Autre réponse à la question des minorités religieuses: le système ottoman des millets (communauté des ressortissants d’une religion autre que l’Islam). Dans un univers musulman où religion et société civile ne font qu’un, les autorités de Constantinople, soumises à une constante pression de la part des puissances occidentales, devaient trouver un régime acceptable pour les sujets ottomans non musulmans mais appartenant au « peuple du Livre ». Le musulman possédant, selon le droit coranique, un statut personnel qu’aucun déplacement ne saurait altérer, il était naturel qu’un statut analogue fût reconnu aux protégés de l’Islam, les dhimmis. Ce statut, selon le régime dit des « capitulations », fit des Chrétiens, surtout à dater du XVIIIe siècle, les bénéficiaires de régimes juridiques particuliers fonctionnant sous l’égide des Etats occidentaux.

Revenons en Europe centrale et, dans le contexte des révolutions de 1848, à la réflexion de celui que l’on a appelé le « Tocqueville hongrois », Jozef Eötvös (1813-1871). Ministre du gouvernement démocratique hongrois de 1848 et futur artisan du compromis austro-hongrois de 1867, ce baron éclairé est un précurseur de la pensée occidentale concernant les applications concrètes du principe des nationalités. Il est l’un des premiers, sinon le premier, à avoir pensé au système de l’autonomie personnelle.

Dans son ouvrage La Question des nationalités (1856), inaugurant le parallèle entre religion et nationalité, il envisage l’appartenance à une nationalité (identifiée par une langue) comme un droit purement individuel à caractère subjectif. Dans le contexte de l’époque, cette laïcisation de l’Etat ne conduira toutefois pas l’auteur hongrois à proposer un système constitutionnel fondé sur cette reconnaissance, et c’est plus tard, à Vienne, que ces idées déboucheront de manière concrète sur le plan politique.

 

« Les prolétaires n’ont pas de patrie »

Chez Karl Marx et plus encore chez Friedrich Engels (5), la question nationale passe loin derrière celle de la classe.
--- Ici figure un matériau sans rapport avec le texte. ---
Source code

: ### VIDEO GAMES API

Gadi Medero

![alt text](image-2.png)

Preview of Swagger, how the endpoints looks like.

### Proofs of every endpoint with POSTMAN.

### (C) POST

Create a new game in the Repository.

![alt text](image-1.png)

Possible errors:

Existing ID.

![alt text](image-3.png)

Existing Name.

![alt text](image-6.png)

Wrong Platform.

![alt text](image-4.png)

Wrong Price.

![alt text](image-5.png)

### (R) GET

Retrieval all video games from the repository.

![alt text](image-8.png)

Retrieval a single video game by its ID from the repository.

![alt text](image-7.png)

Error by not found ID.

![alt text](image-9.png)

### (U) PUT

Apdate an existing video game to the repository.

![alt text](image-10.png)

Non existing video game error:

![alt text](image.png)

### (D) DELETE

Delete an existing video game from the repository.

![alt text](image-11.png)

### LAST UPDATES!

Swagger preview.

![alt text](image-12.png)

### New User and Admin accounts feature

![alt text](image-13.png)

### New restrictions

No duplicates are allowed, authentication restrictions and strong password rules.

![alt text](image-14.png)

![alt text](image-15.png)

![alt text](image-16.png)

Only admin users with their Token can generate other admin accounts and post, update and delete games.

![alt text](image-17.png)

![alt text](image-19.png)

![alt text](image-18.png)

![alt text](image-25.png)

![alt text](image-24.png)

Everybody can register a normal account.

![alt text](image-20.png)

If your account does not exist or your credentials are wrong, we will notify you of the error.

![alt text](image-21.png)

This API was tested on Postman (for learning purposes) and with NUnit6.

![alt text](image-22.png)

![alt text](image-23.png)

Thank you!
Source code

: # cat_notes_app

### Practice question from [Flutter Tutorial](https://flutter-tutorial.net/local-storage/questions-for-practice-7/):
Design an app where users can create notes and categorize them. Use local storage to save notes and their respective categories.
La nation, formation réputée temporaire correspondant à une phase donnée du développement du capitalisme, ne pouvait qu’être subordonnée aux intérêts historiques du prolétariat mondial: les prolétaires, on le sait, n’ont pas de patrie!

En dépit de cette conviction, les fondateurs du marxisme ne manquèrent pas d’être influencés par la question nationale, mais en la prenant en compte dans une optique très instrumentale, la lutte d’émancipation des nationalités étant au mieux considérée comme une contribution à l’éveil de la conscience des masses. Ils distinguaient les grands « Etats-nations » réputés « viables » des petites « nations non-historiques » (Geschichtslose Nationen), vouées à la disparition, comme les Tchèques, les Bretons ou les Baltes, et ne voyaient qu’avantage à l’existence de grands ensembles étatiques centre-européens (au premier rang desquels l’Allemagne) dans la mesure où la construction d’un marché capitaliste unifié constituait à leurs yeux un préalable à la naissance de conditions révolutionnaires.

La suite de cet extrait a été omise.